This article was originally published by Radio Free Asia and is reprinted with permission.
More than a dozen U.S. lawmakers took Zoom to task and demanded detailed explanation Friday after the California-based teleconferencing company admitted to suspending the accounts of three Chinese activists at Beijing’s request.
Zoom said Thursday that it had deactivated the accounts of U.S-based, pro-democracy activists Zhou Fengsuo and Wang Dan, and Hong Kong pro-democracy activist Lee Cheuk-Yan at the request of the Chinese government after they held meetings using the online media platform in conjunction with the anniversary of the Tiananmen Square Massacre.
Zoom defended its action by saying that the closures were necessary to “comply with local law” because some of the participants resided inside China.
“We regret that a few recent meetings with participants both inside and outside of China were negatively impacted and important conversations were disrupted,” Zoom said in a statement to RFA’s Mandarin Service. “It is not in Zoom’s power to change the laws of governments opposed to free speech.”
But U.S. lawmakers blasted the company, with some of them questioning Zoom’s recent actions and acquiescence to China which they said raised serious concerns about its data practices.
“We write with deep concern” regarding the blocking of meetings and suspension of accounts of the activists at the request of the Chinese government, a dozen senators representing both the Republican and Democratic parties said in a letter to Zoom CEO Eric Yuan.

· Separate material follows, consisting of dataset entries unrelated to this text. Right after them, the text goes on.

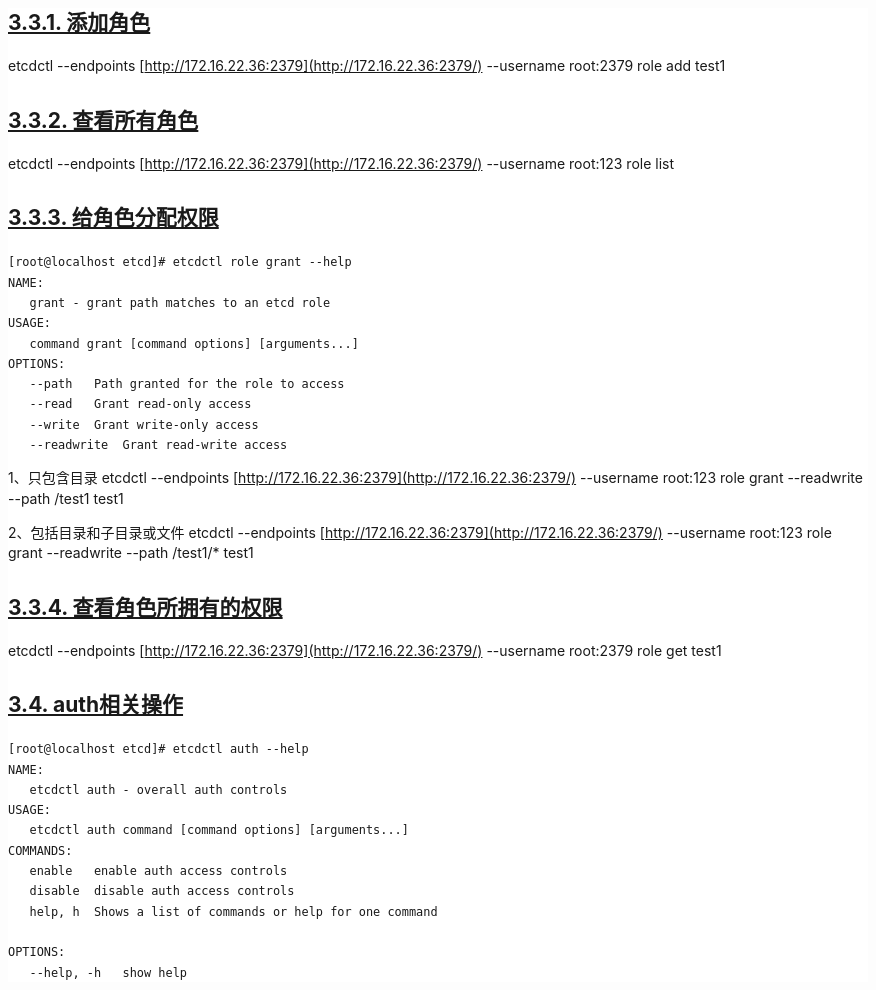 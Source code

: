 

## [3.3.1. 添加角色](https://github.com/huweihuang/kubernetes-notes/blob/master/etcd/etcd-auth-and-security.md#331-添加角色)

etcdctl --endpoints [http://172.16.22.36:2379](http://172.16.22.36:2379/) --username root:2379 role add test1

## [3.3.2. 查看所有角色](https://github.com/huweihuang/kubernetes-notes/blob/master/etcd/etcd-auth-and-security.md#332-查看所有角色)

etcdctl --endpoints [http://172.16.22.36:2379](http://172.16.22.36:2379/) --username root:123 role list

## [3.3.3. 给角色分配权限](https://github.com/huweihuang/kubernetes-notes/blob/master/etcd/etcd-auth-and-security.md#333-给角色分配权限)

```
[root@localhost etcd]# etcdctl role grant --help
NAME:
   grant - grant path matches to an etcd role
USAGE:
   command grant [command options] [arguments...]
OPTIONS:
   --path   Path granted for the role to access
   --read   Grant read-only access
   --write  Grant write-only access
   --readwrite  Grant read-write access
```



1、只包含目录 etcdctl --endpoints [http://172.16.22.36:2379](http://172.16.22.36:2379/) --username root:123 role grant --readwrite --path /test1 test1

2、包括目录和子目录或文件 etcdctl --endpoints [http://172.16.22.36:2379](http://172.16.22.36:2379/) --username root:123 role grant --readwrite --path /test1/* test1

## [3.3.4. 查看角色所拥有的权限](https://github.com/huweihuang/kubernetes-notes/blob/master/etcd/etcd-auth-and-security.md#334-查看角色所拥有的权限)

etcdctl --endpoints [http://172.16.22.36:2379](http://172.16.22.36:2379/) --username root:2379 role get test1

## [3.4. auth相关操作](https://github.com/huweihuang/kubernetes-notes/blob/master/etcd/etcd-auth-and-security.md#34-auth相关操作)

```
[root@localhost etcd]# etcdctl auth --help
NAME:
   etcdctl auth - overall auth controls
USAGE:
   etcdctl auth command [command options] [arguments...]
COMMANDS:
   enable   enable auth access controls
   disable  disable auth access controls
   help, h  Shows a list of commands or help for one command
    
OPTIONS:
   --help, -h   show help
```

They demanded he answer a long list of questions, including the names of the Chinese organizations or officials who made the requests to terminate the accounts, what actions Zoom took to push back the requests, and the number of accounts Zoom had closed outside of China in order to comply with Chinese law.
In the letter by the senators led by Republican Marco Rubio, Yuan was also asked whether “Zoom routinely share[s] data with the PRC Government, and, if so, what kind of data does it share.”
“Not content to silence those within their borders, the CCP [Chinese Communist Party] frequently reaches abroad to target those who would speak up about the party’s abuses,” the letter said.
‘Choose a side’
In a separate letter to Yuan, Republican Senator Josh Hawley said Zoom should “choose a side: American principles and free-speech, or short-term global profits and censorship.”
“Trading American values for Beijing profits never ends well,” he said. “The Chinese Communist Party has a long history of inviting American companies into its borders, only to steal proprietary information and technology and then repurpose that data for its own use.”
Greg Walden, the top Republican on the House of Representatives Energy and Commerce Committee, and Cathy McMorris Rodgers, the ranking member of the House Subcommittee on Consumer Protection and Commerce, also sent a letter to Yuan demanding answers to another set of questions.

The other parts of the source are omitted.